Securing Federal Computers ‘Brutally’ Difficult

Are federal computers more secure today than they were in 2002 when the Congress passed the Federal Information Security Management Act (FISMA)? That depends. Some agencies are in various stages of compliance, while others are not as far along.

“The task is brutally difficult, at best,” said Yvonne Donaldson, a spokeswoman at BindView, a federal IT contractor based in Houston. “Agencies have large, complex and frequently segmented networks that complicate the rapid collection, analysis, and reporting of the required data.”

FISMA was passed in conjunction with other homeland security laws in the wake of the terrorist attacks of Sept. 11, 2001. The law has a number of security objectives, including data confidentiality, data integrity, and data availability, for government computer networks.

“The requirements are increasingly more challenging to meet,” said Donaldson, as the rules seek to protect federal data from being modified, or destroyed, without authorization. That means that in-house rules, as well as processes, and then the IT to implement them, must be installed.

Process Problems

The White House Office of Management and Budget (OMB) recently issued a report indicating that more federal agencies — from NASA to the Department of Health and Human Services — are more worried about certification issues than they are about the problems that complying with the new rules may cause for the flow of data, and work processes.

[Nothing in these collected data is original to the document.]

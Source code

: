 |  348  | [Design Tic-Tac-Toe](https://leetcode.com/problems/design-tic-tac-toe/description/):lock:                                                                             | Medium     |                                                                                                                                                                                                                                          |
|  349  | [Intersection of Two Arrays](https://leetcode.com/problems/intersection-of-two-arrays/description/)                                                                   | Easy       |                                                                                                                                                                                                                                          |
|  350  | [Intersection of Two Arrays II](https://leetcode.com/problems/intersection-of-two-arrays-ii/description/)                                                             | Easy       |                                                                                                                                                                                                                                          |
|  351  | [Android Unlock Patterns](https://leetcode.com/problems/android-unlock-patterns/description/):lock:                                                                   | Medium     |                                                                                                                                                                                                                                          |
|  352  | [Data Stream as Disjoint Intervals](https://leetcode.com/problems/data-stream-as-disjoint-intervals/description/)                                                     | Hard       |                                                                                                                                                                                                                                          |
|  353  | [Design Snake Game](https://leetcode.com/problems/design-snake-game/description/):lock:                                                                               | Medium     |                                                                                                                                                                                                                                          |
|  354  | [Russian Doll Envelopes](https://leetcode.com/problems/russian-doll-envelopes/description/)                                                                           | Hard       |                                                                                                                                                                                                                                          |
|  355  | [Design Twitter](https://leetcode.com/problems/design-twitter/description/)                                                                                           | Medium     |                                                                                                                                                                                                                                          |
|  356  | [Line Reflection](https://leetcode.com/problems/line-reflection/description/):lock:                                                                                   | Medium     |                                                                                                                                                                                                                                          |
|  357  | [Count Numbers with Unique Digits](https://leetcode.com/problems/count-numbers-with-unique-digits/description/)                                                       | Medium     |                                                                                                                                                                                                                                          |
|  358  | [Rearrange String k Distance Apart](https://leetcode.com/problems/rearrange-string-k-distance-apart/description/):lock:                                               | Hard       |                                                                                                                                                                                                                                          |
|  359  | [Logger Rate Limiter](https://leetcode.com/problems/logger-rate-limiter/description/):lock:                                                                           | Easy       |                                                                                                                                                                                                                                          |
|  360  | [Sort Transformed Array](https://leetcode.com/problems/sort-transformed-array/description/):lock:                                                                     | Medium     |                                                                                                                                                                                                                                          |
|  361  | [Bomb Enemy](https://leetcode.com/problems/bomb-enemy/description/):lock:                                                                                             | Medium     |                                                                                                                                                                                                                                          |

The issue of compliance with FISMA — or non-compliance, as the case may be — is generating attention in Congress, as well as the executive branch. Recently, the House Government Reform Oversight Committee held a hearing on the effectiveness of the law.

A number of software and hardware contractors are working on the issue. The Environmental Protection Agency (EPA) is using a solution from BindView that repels and blocks viruses, before their networks are exploited.

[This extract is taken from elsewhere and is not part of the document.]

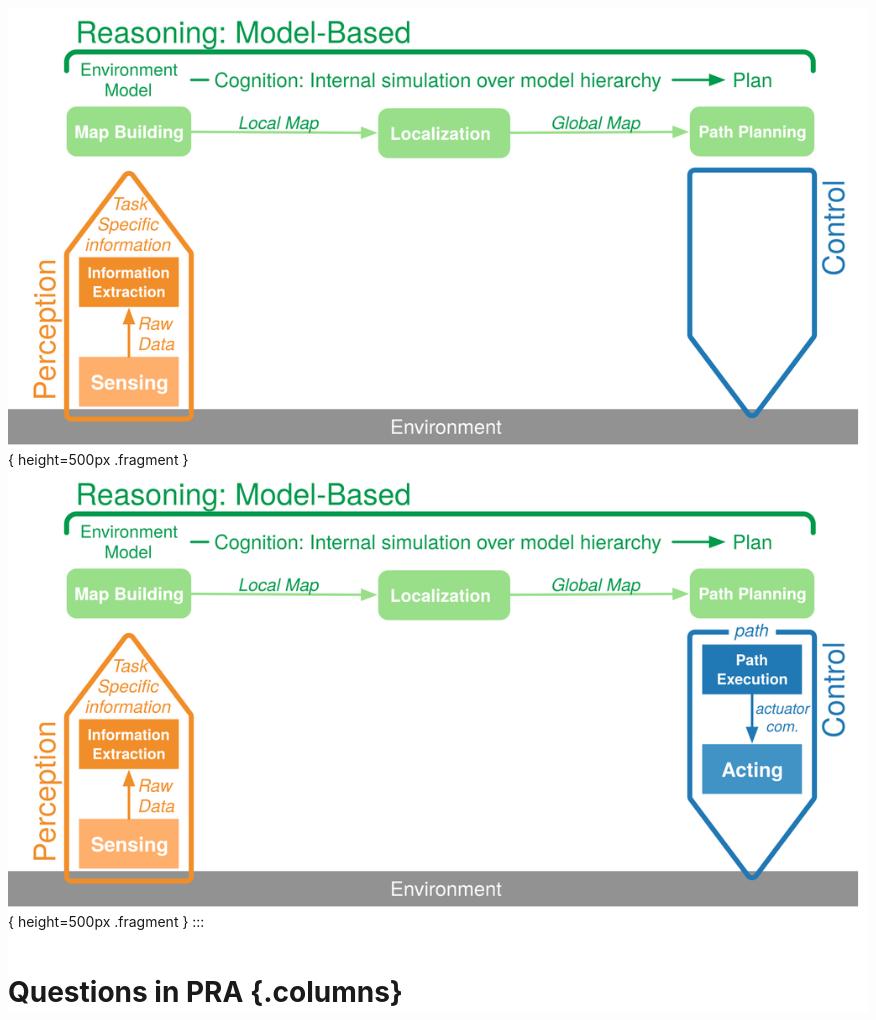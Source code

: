 ![](../data/01/PRA_detail_03.svg){ height=500px .fragment }
![](../data/01/PRA_detail_04.svg){ height=500px .fragment }
:::

# Questions in PRA {.columns}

Another firm, NetSec, based in the Washington D.C. area, has created a managed service offering for federal government agencies to track and report network problems. “NetSec is striving to serve as an ‘honest broker’ in ensuring that FISMA guidance and oversight go beyond paperwork exercises to truly foster everyone’s bottom-line objective — reducing the risk to the government’s information assets,” said a spokesman for NetSec, Evan Wiesel.

The security software vendor elQnetworks, Inc., based in Acton, Mass., is working with Global Data Systems, Inc., to provide automated compliance reports for federal clients that are implementing FISMA. The security event monitoring, and forensics analysis, are delivered through a portal online.

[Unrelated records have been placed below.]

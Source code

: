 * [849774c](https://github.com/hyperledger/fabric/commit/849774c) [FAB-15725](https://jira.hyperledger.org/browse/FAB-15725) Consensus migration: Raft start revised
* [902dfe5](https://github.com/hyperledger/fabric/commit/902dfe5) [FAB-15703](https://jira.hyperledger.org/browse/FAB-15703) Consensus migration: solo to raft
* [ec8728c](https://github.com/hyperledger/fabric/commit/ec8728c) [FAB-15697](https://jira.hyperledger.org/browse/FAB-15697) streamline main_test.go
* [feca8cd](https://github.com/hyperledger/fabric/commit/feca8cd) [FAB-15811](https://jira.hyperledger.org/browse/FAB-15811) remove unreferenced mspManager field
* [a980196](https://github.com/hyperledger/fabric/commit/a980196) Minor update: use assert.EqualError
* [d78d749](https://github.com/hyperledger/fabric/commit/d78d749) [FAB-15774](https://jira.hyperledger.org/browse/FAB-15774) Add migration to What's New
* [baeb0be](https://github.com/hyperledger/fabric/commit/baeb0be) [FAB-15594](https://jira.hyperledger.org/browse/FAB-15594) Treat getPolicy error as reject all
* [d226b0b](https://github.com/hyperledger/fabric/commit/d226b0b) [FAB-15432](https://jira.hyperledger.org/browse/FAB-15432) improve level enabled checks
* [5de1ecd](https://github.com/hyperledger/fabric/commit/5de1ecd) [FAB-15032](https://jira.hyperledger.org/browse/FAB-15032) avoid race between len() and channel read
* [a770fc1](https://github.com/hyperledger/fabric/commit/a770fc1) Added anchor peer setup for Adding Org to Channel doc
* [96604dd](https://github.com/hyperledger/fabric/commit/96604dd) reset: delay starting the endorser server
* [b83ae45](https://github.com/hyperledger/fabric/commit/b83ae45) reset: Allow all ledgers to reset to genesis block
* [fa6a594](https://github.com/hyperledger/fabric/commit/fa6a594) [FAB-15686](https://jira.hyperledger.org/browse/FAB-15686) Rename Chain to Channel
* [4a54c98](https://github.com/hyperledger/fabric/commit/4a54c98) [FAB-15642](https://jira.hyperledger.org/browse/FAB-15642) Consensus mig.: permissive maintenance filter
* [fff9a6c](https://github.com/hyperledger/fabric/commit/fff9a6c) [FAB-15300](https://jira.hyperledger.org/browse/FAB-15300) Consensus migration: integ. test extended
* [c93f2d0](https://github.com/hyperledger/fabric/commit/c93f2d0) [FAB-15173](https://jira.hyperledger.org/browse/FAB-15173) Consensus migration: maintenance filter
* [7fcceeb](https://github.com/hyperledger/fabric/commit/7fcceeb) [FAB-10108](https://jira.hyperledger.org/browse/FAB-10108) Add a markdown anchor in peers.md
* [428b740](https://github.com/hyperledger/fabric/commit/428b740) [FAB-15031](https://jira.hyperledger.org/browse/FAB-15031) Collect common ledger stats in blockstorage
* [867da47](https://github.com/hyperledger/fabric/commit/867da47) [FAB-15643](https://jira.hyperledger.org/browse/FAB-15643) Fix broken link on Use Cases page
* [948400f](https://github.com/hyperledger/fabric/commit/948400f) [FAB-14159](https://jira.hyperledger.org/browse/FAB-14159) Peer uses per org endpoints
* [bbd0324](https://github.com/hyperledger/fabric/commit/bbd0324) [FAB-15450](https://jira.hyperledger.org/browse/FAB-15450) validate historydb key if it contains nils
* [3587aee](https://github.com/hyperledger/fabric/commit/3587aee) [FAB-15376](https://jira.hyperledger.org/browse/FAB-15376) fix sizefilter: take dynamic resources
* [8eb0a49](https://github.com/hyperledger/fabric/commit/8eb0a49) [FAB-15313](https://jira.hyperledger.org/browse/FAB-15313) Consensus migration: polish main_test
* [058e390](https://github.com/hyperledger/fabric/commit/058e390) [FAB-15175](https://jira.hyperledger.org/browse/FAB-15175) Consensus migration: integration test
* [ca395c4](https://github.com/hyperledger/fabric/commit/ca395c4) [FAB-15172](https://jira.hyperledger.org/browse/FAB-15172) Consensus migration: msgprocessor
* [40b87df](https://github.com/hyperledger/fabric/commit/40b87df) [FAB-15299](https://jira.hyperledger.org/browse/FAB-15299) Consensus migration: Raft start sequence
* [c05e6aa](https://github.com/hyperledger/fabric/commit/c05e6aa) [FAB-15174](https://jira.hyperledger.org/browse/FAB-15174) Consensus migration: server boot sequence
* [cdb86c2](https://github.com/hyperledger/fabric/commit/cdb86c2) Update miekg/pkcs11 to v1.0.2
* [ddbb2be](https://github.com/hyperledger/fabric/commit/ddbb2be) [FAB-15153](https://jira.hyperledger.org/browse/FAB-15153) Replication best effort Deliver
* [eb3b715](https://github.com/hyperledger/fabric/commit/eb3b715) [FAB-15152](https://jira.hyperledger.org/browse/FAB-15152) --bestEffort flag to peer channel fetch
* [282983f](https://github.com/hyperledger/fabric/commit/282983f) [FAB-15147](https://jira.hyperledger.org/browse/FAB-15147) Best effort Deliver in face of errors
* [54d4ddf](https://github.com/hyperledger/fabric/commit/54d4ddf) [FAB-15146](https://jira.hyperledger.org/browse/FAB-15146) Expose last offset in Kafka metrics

Companies like California-based Beachhead Solutions are working on areas like “electronic data disposal” under FISMA, Scott Hildula, a spokesman, said.

Knowing What To Do

Often, federal agencies themselves still don’t know what is required under the act. That has created opportunities for vendors. Major security providers like Symantec are “routinely working with and counseling government agencies on the act and how to achieve compliance, particularly in light of the failing or below average security report grades across federal agencies,” said David Forstrom, a spokesman for the developer.

The agencies are working on diverse operating systems including Unix, Windows, and NetWare.

One concern, no matter what the operating system being employed, is “protecting against leakage via the outbound e-mail channel,” said Andy Murphy, a spokesman for Proofpoint, an IT security firm.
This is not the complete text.